Content starts
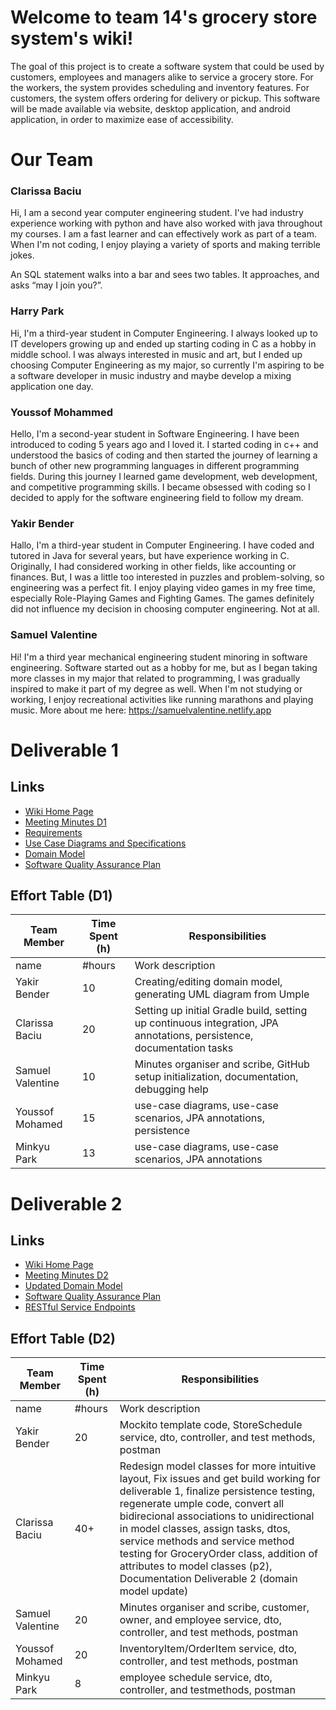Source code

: # Welcome to team 14's grocery store system's wiki!
The goal of this project is to create a software system that could be used by customers, employees and managers alike to service a grocery store. 
For the workers, the system provides scheduling and inventory features. For customers, the system offers ordering for delivery or pickup. 
This software will be made available via website, desktop application, and android application, in order to maximize ease of accessibility.

# Our Team

### Clarissa Baciu
Hi, I am a second year computer engineering student. I've had industry experience working with python and have also worked with java throughout my courses. I am a fast learner and can effectively work as part of a team. When I'm not coding, I enjoy playing a variety of sports and making terrible jokes.

An SQL statement walks into a bar and sees two tables. It approaches, and asks “may I join you?”. 

### Harry Park
Hi, I'm a third-year student in Computer Engineering. I always looked up to IT developers growing up and ended up starting coding in C as a hobby in middle school. I was always interested in music and art, but I ended up choosing Computer Engineering as my major, so currently I'm aspiring to be a software developer in music industry and maybe develop a mixing application one day.

### Youssof Mohammed
Hello, I'm a second-year student in Software Engineering. I have been introduced to coding 5 years ago and I loved it. I started coding in c++ and understood the basics of coding and then started the journey of learning a bunch of other new programming languages in different programming fields. During this journey I learned game development, web development, and competitive programming skills. I became obsessed with coding so I decided to apply for the software engineering field to follow my dream.

### Yakir Bender
Hallo, I'm a third-year student in Computer Engineering. I have coded and tutored in Java for several years, but have experience working in C. Originally, I had considered working in other fields, like accounting or finances. But, I was a little too interested in puzzles and problem-solving, so engineering was a perfect fit. I enjoy playing video games in my free time, especially Role-Playing Games and Fighting Games. The games definitely did not influence my decision in choosing computer engineering. Not at all.

### Samuel Valentine
Hi! I'm a third year mechanical engineering student minoring in software engineering. Software started out as a hobby for me, but as I began taking more classes in my major that related to programming, I was gradually inspired to make it part of my degree as well.  When I'm not studying or working, I enjoy recreational activities like running marathons and playing music. More about me here: https://samuelvalentine.netlify.app

# Deliverable 1
## Links
* [Wiki Home Page](https://github.com/McGill-ECSE321-Winter2022/project-group-group-14/wiki)
* [Meeting Minutes D1](https://github.com/McGill-ECSE321-Winter2022/project-group-group-14/wiki/Meeting-Minutes-(Deliverable-1))
* [Requirements](https://github.com/McGill-ECSE321-Winter2022/project-group-group-14/wiki/Requirements)   
* [Use Case Diagrams and Specifications](https://github.com/McGill-ECSE321-Winter2022/project-group-group-14/wiki/Use-Cases)   
* [Domain Model](https://github.com/McGill-ECSE321-Winter2022/project-group-group-14/wiki/Domain-Model)   
* [Software Quality Assurance Plan](https://github.com/McGill-ECSE321-Winter2022/project-group-group-14/wiki/Software-Quality-Assurance-Plan)

## Effort Table (D1)
| Team Member | Time Spent (h) | Responsibilities | 
| --- | --- | --- |
| name | #hours | Work description |
| Yakir Bender | 10 | Creating/editing domain model, generating UML diagram from Umple|
| Clarissa Baciu | 20 | Setting up initial Gradle build, setting up continuous integration, JPA annotations, persistence, documentation tasks  |
| Samuel Valentine | 10 | Minutes organiser and scribe, GitHub setup initialization, documentation, debugging help |
| Youssof Mohamed | 15 | use-case diagrams, use-case scenarios, JPA annotations, persistence |
| Minkyu Park | 13 | use-case diagrams, use-case scenarios, JPA annotations |


# Deliverable 2
## Links
* [Wiki Home Page](https://github.com/McGill-ECSE321-Winter2022/project-group-group-14/wiki)
* [Meeting Minutes D2](https://github.com/McGill-ECSE321-Winter2022/project-group-group-14/wiki/Meeting-Minutes-(Deliverable-2))
* [Updated Domain Model](https://github.com/McGill-ECSE321-Winter2022/project-group-group-14/wiki/Domain-Model-Updated)   
* [Software Quality Assurance Plan](https://github.com/McGill-ECSE321-Winter2022/project-group-group-14/wiki/Software-Quality-Assurance-Plan)
* [RESTful Service Endpoints](https://github.com/McGill-ECSE321-Winter2022/project-group-group-14/wiki/Restful-Service-Endpoints)


## Effort Table (D2)
| Team Member | Time Spent (h) | Responsibilities | 
| --- | --- | --- |
| name | #hours | Work description |
| Yakir Bender | 20 | Mockito template code, StoreSchedule service, dto, controller, and test methods, postman |
| Clarissa Baciu | 40+ | Redesign model classes for more intuitive layout, Fix issues and get build working for deliverable 1, finalize persistence testing, regenerate umple code, convert all bidirecional associations to unidirectional in model classes, assign tasks, dtos, service methods and service method testing for GroceryOrder class, addition of attributes to model classes (p2), Documentation Deliverable 2 (domain model update) |
| Samuel Valentine | 20 | Minutes organiser and scribe, customer, owner, and employee service, dto, controller, and test methods, postman |
| Youssof Mohamed | 20 | InventoryItem/OrderItem service, dto, controller, and test methods, postman |
| Minkyu Park | 8 | employee schedule service, dto, controller, and testmethods, postman |
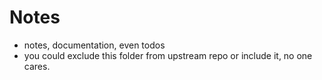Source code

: # Notes

- notes, documentation, even todos
- you could exclude this folder from upstream repo or include it, no one cares.

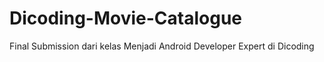 # Dicoding-Movie-Catalogue
Final Submission dari kelas Menjadi Android Developer Expert di Dicoding
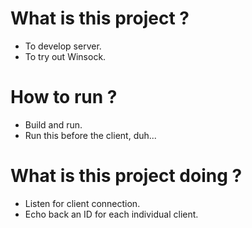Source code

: # What is this project ?
- To develop server.
- To try out Winsock.

# How to run ?
- Build and run.
- Run this before the client, duh...

# What is this project doing ?
- Listen for client connection.
- Echo back an ID for each individual client.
Content ends
__WHAT YOU HAVE TO DO__
Omit the pictures and reproduce the records above exactly.

__EXPECTED OUTPUT__
Source code

: # Welcome to team 14's grocery store system's wiki!
The goal of this project is to create a software system that could be used by customers, employees and managers alike to service a grocery store. 
For the workers, the system provides scheduling and inventory features. For customers, the system offers ordering for delivery or pickup. 
This software will be made available via website, desktop application, and android application, in order to maximize ease of accessibility.

# Our Team

### Clarissa Baciu
Hi, I am a second year computer engineering student. I've had industry experience working with python and have also worked with java throughout my courses. I am a fast learner and can effectively work as part of a team. When I'm not coding, I enjoy playing a variety of sports and making terrible jokes.

An SQL statement walks into a bar and sees two tables. It approaches, and asks “may I join you?”. 

### Harry Park
Hi, I'm a third-year student in Computer Engineering. I always looked up to IT developers growing up and ended up starting coding in C as a hobby in middle school. I was always interested in music and art, but I ended up choosing Computer Engineering as my major, so currently I'm aspiring to be a software developer in music industry and maybe develop a mixing application one day.

### Youssof Mohammed
Hello, I'm a second-year student in Software Engineering. I have been introduced to coding 5 years ago and I loved it. I started coding in c++ and understood the basics of coding and then started the journey of learning a bunch of other new programming languages in different programming fields. During this journey I learned game development, web development, and competitive programming skills. I became obsessed with coding so I decided to apply for the software engineering field to follow my dream.

### Yakir Bender
Hallo, I'm a third-year student in Computer Engineering. I have coded and tutored in Java for several years, but have experience working in C. Originally, I had considered working in other fields, like accounting or finances. But, I was a little too interested in puzzles and problem-solving, so engineering was a perfect fit. I enjoy playing video games in my free time, especially Role-Playing Games and Fighting Games. The games definitely did not influence my decision in choosing computer engineering. Not at all.

### Samuel Valentine
Hi! I'm a third year mechanical engineering student minoring in software engineering. Software started out as a hobby for me, but as I began taking more classes in my major that related to programming, I was gradually inspired to make it part of my degree as well.  When I'm not studying or working, I enjoy recreational activities like running marathons and playing music. More about me here: https://samuelvalentine.netlify.app

# Deliverable 1
## Links
* [Wiki Home Page](https://github.com/McGill-ECSE321-Winter2022/project-group-group-14/wiki)
* [Meeting Minutes D1](https://github.com/McGill-ECSE321-Winter2022/project-group-group-14/wiki/Meeting-Minutes-(Deliverable-1))
* [Requirements](https://github.com/McGill-ECSE321-Winter2022/project-group-group-14/wiki/Requirements)   
* [Use Case Diagrams and Specifications](https://github.com/McGill-ECSE321-Winter2022/project-group-group-14/wiki/Use-Cases)   
* [Domain Model](https://github.com/McGill-ECSE321-Winter2022/project-group-group-14/wiki/Domain-Model)   
* [Software Quality Assurance Plan](https://github.com/McGill-ECSE321-Winter2022/project-group-group-14/wiki/Software-Quality-Assurance-Plan)

## Effort Table (D1)
| Team Member | Time Spent (h) | Responsibilities | 
| --- | --- | --- |
| name | #hours | Work description |
| Yakir Bender | 10 | Creating/editing domain model, generating UML diagram from Umple|
| Clarissa Baciu | 20 | Setting up initial Gradle build, setting up continuous integration, JPA annotations, persistence, documentation tasks  |
| Samuel Valentine | 10 | Minutes organiser and scribe, GitHub setup initialization, documentation, debugging help |
| Youssof Mohamed | 15 | use-case diagrams, use-case scenarios, JPA annotations, persistence |
| Minkyu Park | 13 | use-case diagrams, use-case scenarios, JPA annotations |


# Deliverable 2
## Links
* [Wiki Home Page](https://github.com/McGill-ECSE321-Winter2022/project-group-group-14/wiki)
* [Meeting Minutes D2](https://github.com/McGill-ECSE321-Winter2022/project-group-group-14/wiki/Meeting-Minutes-(Deliverable-2))
* [Updated Domain Model](https://github.com/McGill-ECSE321-Winter2022/project-group-group-14/wiki/Domain-Model-Updated)   
* [Software Quality Assurance Plan](https://github.com/McGill-ECSE321-Winter2022/project-group-group-14/wiki/Software-Quality-Assurance-Plan)
* [RESTful Service Endpoints](https://github.com/McGill-ECSE321-Winter2022/project-group-group-14/wiki/Restful-Service-Endpoints)


## Effort Table (D2)
| Team Member | Time Spent (h) | Responsibilities | 
| --- | --- | --- |
| name | #hours | Work description |
| Yakir Bender | 20 | Mockito template code, StoreSchedule service, dto, controller, and test methods, postman |
| Clarissa Baciu | 40+ | Redesign model classes for more intuitive layout, Fix issues and get build working for deliverable 1, finalize persistence testing, regenerate umple code, convert all bidirecional associations to unidirectional in model classes, assign tasks, dtos, service methods and service method testing for GroceryOrder class, addition of attributes to model classes (p2), Documentation Deliverable 2 (domain model update) |
| Samuel Valentine | 20 | Minutes organiser and scribe, customer, owner, and employee service, dto, controller, and test methods, postman |
| Youssof Mohamed | 20 | InventoryItem/OrderItem service, dto, controller, and test methods, postman |
| Minkyu Park | 8 | employee schedule service, dto, controller, and testmethods, postman |
Source code

: # Notes

- notes, documentation, even todos
- you could exclude this folder from upstream repo or include it, no one cares.

 # Dicoding-Movie-Catalogue
Final Submission dari kelas Menjadi Android Developer Expert di Dicoding
Source code

: # What is this project ?
- To develop server.
- To try out Winsock.

# How to run ?
- Build and run.
- Run this before the client, duh...

# What is this project doing ?
- Listen for client connection.
- Echo back an ID for each individual client.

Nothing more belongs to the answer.